» Working data:
━━━

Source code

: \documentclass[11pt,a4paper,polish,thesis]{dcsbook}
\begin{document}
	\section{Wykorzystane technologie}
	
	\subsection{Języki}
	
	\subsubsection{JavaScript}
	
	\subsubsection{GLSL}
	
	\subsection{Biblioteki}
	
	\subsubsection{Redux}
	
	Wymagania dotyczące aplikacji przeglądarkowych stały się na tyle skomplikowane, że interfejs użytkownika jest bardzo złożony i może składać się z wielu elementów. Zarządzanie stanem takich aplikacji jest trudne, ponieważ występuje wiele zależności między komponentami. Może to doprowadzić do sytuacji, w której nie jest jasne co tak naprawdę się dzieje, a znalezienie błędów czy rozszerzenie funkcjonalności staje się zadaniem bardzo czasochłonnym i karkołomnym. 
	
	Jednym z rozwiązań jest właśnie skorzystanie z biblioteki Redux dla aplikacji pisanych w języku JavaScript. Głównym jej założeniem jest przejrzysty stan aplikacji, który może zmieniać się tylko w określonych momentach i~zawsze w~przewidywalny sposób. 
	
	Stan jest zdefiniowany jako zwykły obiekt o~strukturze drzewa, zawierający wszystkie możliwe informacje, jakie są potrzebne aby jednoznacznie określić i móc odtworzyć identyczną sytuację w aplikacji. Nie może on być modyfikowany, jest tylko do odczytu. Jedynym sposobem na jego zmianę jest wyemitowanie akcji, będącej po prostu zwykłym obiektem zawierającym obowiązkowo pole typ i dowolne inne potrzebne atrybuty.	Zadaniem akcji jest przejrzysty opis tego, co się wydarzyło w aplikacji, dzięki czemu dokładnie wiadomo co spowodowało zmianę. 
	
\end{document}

━━━

» Try it: Set every record down again, exactly as given.

» Task solution:
Source code

: \documentclass[11pt,a4paper,polish,thesis]{dcsbook}
\begin{document}
	\section{Wykorzystane technologie}
	
	\subsection{Języki}
	
	\subsubsection{JavaScript}
	
	\subsubsection{GLSL}
	
	\subsection{Biblioteki}
	
	\subsubsection{Redux}
	
	Wymagania dotyczące aplikacji przeglądarkowych stały się na tyle skomplikowane, że interfejs użytkownika jest bardzo złożony i może składać się z wielu elementów. Zarządzanie stanem takich aplikacji jest trudne, ponieważ występuje wiele zależności między komponentami. Może to doprowadzić do sytuacji, w której nie jest jasne co tak naprawdę się dzieje, a znalezienie błędów czy rozszerzenie funkcjonalności staje się zadaniem bardzo czasochłonnym i karkołomnym. 
	
	Jednym z rozwiązań jest właśnie skorzystanie z biblioteki Redux dla aplikacji pisanych w języku JavaScript. Głównym jej założeniem jest przejrzysty stan aplikacji, który może zmieniać się tylko w określonych momentach i~zawsze w~przewidywalny sposób. 
	
	Stan jest zdefiniowany jako zwykły obiekt o~strukturze drzewa, zawierający wszystkie możliwe informacje, jakie są potrzebne aby jednoznacznie określić i móc odtworzyć identyczną sytuację w aplikacji. Nie może on być modyfikowany, jest tylko do odczytu. Jedynym sposobem na jego zmianę jest wyemitowanie akcji, będącej po prostu zwykłym obiektem zawierającym obowiązkowo pole typ i dowolne inne potrzebne atrybuty.	Zadaniem akcji jest przejrzysty opis tego, co się wydarzyło w aplikacji, dzięki czemu dokładnie wiadomo co spowodowało zmianę. 
	
\end{document}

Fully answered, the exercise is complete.